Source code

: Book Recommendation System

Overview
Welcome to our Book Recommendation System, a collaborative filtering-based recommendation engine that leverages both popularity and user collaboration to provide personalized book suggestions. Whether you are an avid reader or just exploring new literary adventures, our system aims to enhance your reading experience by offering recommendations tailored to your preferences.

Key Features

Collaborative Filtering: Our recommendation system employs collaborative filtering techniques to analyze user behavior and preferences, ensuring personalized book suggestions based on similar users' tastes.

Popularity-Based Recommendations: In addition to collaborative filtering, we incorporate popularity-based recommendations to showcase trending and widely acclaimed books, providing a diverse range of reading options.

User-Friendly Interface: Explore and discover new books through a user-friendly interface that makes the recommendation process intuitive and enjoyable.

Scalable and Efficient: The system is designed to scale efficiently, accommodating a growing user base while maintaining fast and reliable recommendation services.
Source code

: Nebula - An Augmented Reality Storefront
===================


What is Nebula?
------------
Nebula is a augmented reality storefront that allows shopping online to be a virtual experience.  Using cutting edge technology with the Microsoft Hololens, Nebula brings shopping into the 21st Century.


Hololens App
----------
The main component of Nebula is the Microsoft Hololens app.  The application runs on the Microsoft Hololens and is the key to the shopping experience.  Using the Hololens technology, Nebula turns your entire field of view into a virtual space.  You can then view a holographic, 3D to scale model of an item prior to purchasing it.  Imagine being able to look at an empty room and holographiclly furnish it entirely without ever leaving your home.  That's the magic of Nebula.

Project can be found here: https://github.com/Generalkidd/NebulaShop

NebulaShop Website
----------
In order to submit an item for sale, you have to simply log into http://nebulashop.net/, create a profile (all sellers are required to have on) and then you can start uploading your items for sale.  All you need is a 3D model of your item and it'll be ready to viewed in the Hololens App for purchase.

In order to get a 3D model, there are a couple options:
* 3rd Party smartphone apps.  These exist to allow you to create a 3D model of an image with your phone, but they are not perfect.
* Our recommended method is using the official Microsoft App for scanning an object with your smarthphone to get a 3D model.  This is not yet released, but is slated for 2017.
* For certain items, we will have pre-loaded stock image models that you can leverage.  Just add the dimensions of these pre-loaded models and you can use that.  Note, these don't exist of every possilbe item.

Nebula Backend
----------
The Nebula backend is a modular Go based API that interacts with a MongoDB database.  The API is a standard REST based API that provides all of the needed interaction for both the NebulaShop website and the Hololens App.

::::::

* Problem statement: Copy out the records once more. Match them exactly.

* The answer:
Source code

: Book Recommendation System

Overview
Welcome to our Book Recommendation System, a collaborative filtering-based recommendation engine that leverages both popularity and user collaboration to provide personalized book suggestions. Whether you are an avid reader or just exploring new literary adventures, our system aims to enhance your reading experience by offering recommendations tailored to your preferences.

Key Features

Collaborative Filtering: Our recommendation system employs collaborative filtering techniques to analyze user behavior and preferences, ensuring personalized book suggestions based on similar users' tastes.

Popularity-Based Recommendations: In addition to collaborative filtering, we incorporate popularity-based recommendations to showcase trending and widely acclaimed books, providing a diverse range of reading options.

User-Friendly Interface: Explore and discover new books through a user-friendly interface that makes the recommendation process intuitive and enjoyable.

Scalable and Efficient: The system is designed to scale efficiently, accommodating a growing user base while maintaining fast and reliable recommendation services.
Source code

: Nebula - An Augmented Reality Storefront
===================


What is Nebula?
------------
Nebula is a augmented reality storefront that allows shopping online to be a virtual experience.  Using cutting edge technology with the Microsoft Hololens, Nebula brings shopping into the 21st Century.


Hololens App
----------
The main component of Nebula is the Microsoft Hololens app.  The application runs on the Microsoft Hololens and is the key to the shopping experience.  Using the Hololens technology, Nebula turns your entire field of view into a virtual space.  You can then view a holographic, 3D to scale model of an item prior to purchasing it.  Imagine being able to look at an empty room and holographiclly furnish it entirely without ever leaving your home.  That's the magic of Nebula.

Project can be found here: https://github.com/Generalkidd/NebulaShop

NebulaShop Website
----------
In order to submit an item for sale, you have to simply log into http://nebulashop.net/, create a profile (all sellers are required to have on) and then you can start uploading your items for sale.  All you need is a 3D model of your item and it'll be ready to viewed in the Hololens App for purchase.

In order to get a 3D model, there are a couple options:
* 3rd Party smartphone apps.  These exist to allow you to create a 3D model of an image with your phone, but they are not perfect.
* Our recommended method is using the official Microsoft App for scanning an object with your smarthphone to get a 3D model.  This is not yet released, but is slated for 2017.
* For certain items, we will have pre-loaded stock image models that you can leverage.  Just add the dimensions of these pre-loaded models and you can use that.  Note, these don't exist of every possilbe item.

Nebula Backend
----------
The Nebula backend is a modular Go based API that interacts with a MongoDB database.  The API is a standard REST based API that provides all of the needed interaction for both the NebulaShop website and the Hololens App.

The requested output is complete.